To accommodate ACOs, federal regulators believe they may need changes in anti-trust laws, which forbid companies from monopolizing markets, and anti-kickback healthcare laws, which are meant to block hospitals from rewarding doctors who send patients their way. AHIP, the insurers’ trade association, warns that loosening anti-trust laws could create monopolies that would result in higher insurance rates for consumers. In theory, anyone can form an ACO, but the expenses are huge, including coordinated billing and accounting operations, and software for integrated electronic record-keeping. That makes it likely that most ACOs will be formed by major hospital groups or big investors who will want a return on their money, said Segal, the healthcare lawyer.
“My concern is that the larger hospitals are going to be at the front of this, because they have the capital,” says Bernd Wollschlaeger, a family practice physician in North Miami Beach and former president of the Dade County Medical Association. “A group of physicians may not reach a critical mass,” though Wollschlaeger believes doctors may do a better job of lowering patient costs.
All these factors make the ACO situation “incredibly complex,” says Segal, the healthcare lawyer.
That’s certainly the case with Qadri, the South Miami-Dade heart patient. He says that when his 10 meals ran out, he called several times to the nurse’s company, Independent Living Systems, to get more meals that he says had been promised him. He says no one called back. In April, he had a heart attack and was rushed to Baptist Hospital. There’s no way of knowing if the heart attack could have been prevented by more care from ILS.
Jeffrey King, an ILS vice president, says his staff tried to find a free-meal program for Qadri, who is uninsured, but couldn’t find one he qualified for. “We tried our best. Resources are limited,” he said. He says ILS records indicate a staffer made five follow-up calls to Qadri over 30 days as the program required, and connected with him on all but one of them.
Qadri’s case also beings up another potential ACO issue.
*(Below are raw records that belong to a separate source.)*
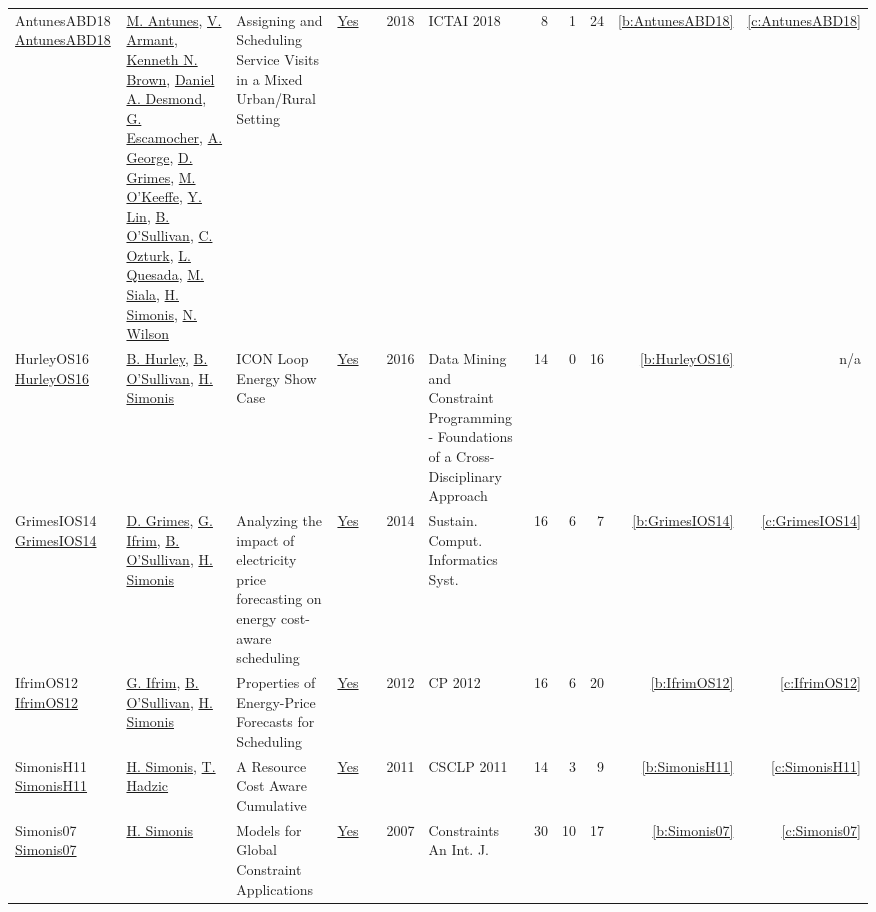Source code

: {\begin{longtable}{>{\raggedright\arraybackslash}p{3cm}>{\raggedright\arraybackslash}p{6cm}>{\raggedright\arraybackslash}p{6.5cm}rrrp{2.5cm}rrrrr}
AntunesABD18 \href{https://doi.org/10.1109/ICTAI.2018.00027}{AntunesABD18} & \hyperref[auth:a891]{M. Antunes}, \hyperref[auth:a892]{V. Armant}, \hyperref[auth:a223]{Kenneth N. Brown}, \hyperref[auth:a893]{Daniel A. Desmond}, \hyperref[auth:a894]{G. Escamocher}, \hyperref[auth:a895]{A. George}, \hyperref[auth:a183]{D. Grimes}, \hyperref[auth:a896]{M. O'Keeffe}, \hyperref[auth:a897]{Y. Lin}, \hyperref[auth:a16]{B. O'Sullivan}, \hyperref[auth:a898]{C. Ozturk}, \hyperref[auth:a899]{L. Quesada}, \hyperref[auth:a130]{M. Siala}, \hyperref[auth:a17]{H. Simonis}, \hyperref[auth:a838]{N. Wilson} & Assigning and Scheduling Service Visits in a Mixed Urban/Rural Setting & \href{works/AntunesABD18.pdf}{Yes} & \cite{AntunesABD18} & 2018 & ICTAI 2018 & 8 & 1 & 24 & \ref{b:AntunesABD18} & \ref{c:AntunesABD18}\\
HurleyOS16 \href{https://doi.org/10.1007/978-3-319-50137-6\_15}{HurleyOS16} & \hyperref[auth:a900]{B. Hurley}, \hyperref[auth:a16]{B. O'Sullivan}, \hyperref[auth:a17]{H. Simonis} & {ICON} Loop Energy Show Case & \href{works/HurleyOS16.pdf}{Yes} & \cite{HurleyOS16} & 2016 & Data Mining and Constraint Programming - Foundations of a Cross-Disciplinary Approach & 14 & 0 & 16 & \ref{b:HurleyOS16} & n/a\\
GrimesIOS14 \href{https://doi.org/10.1016/j.suscom.2014.08.009}{GrimesIOS14} & \hyperref[auth:a183]{D. Grimes}, \hyperref[auth:a184]{G. Ifrim}, \hyperref[auth:a16]{B. O'Sullivan}, \hyperref[auth:a17]{H. Simonis} & Analyzing the impact of electricity price forecasting on energy cost-aware scheduling & \href{works/GrimesIOS14.pdf}{Yes} & \cite{GrimesIOS14} & 2014 & Sustain. Comput. Informatics Syst. & 16 & 6 & 7 & \ref{b:GrimesIOS14} & \ref{c:GrimesIOS14}\\
IfrimOS12 \href{https://doi.org/10.1007/978-3-642-33558-7\_68}{IfrimOS12} & \hyperref[auth:a184]{G. Ifrim}, \hyperref[auth:a16]{B. O'Sullivan}, \hyperref[auth:a17]{H. Simonis} & Properties of Energy-Price Forecasts for Scheduling & \href{works/IfrimOS12.pdf}{Yes} & \cite{IfrimOS12} & 2012 & CP 2012 & 16 & 6 & 20 & \ref{b:IfrimOS12} & \ref{c:IfrimOS12}\\
SimonisH11 \href{http://dx.doi.org/10.1007/978-3-642-19486-3_5}{SimonisH11} & \hyperref[auth:a17]{H. Simonis}, \hyperref[auth:a924]{T. Hadzic} & A Resource Cost Aware Cumulative & \href{works/SimonisH11.pdf}{Yes} & \cite{SimonisH11} & 2011 & CSCLP 2011 & 14 & 3 & 9 & \ref{b:SimonisH11} & \ref{c:SimonisH11}\\
Simonis07 \href{https://doi.org/10.1007/s10601-006-9011-7}{Simonis07} & \hyperref[auth:a17]{H. Simonis} & Models for Global Constraint Applications & \href{works/Simonis07.pdf}{Yes} & \cite{Simonis07} & 2007 & Constraints An Int. J. & 30 & 10 & 17 & \ref{b:Simonis07} & \ref{c:Simonis07}\\

\end{longtable}}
He was treated at two hospitals. If Baptist and Jackson were ACOs, which organization should be rewarded or punished for the outcome of his care? Medicare’s answer is that at the end of each year, the insurer will decide retroactively what ACO treated the patient the most, and assign him to that organization for measuring rewards and penalties on outcomes – a situation that has many hospitals concerned they may get blamed for outcomes they had no control over.
Qadri is listed as a Jackson success story because he hasn’t returned to Jackson Memorial. Kevin Andrews, vice president for quality and patient safety, acknowledges that Jackson doesn’t track patients who go elsewhere, but “we’re trying to get a handle on that.”
The Jackson pilot program covered 200 heart patients. Andrews estimates the pilot caused the 30-day readmission rate to drop by a third. Andrews estimated that the $81,000 investment saved Jackson about $400,000 on readmission charges.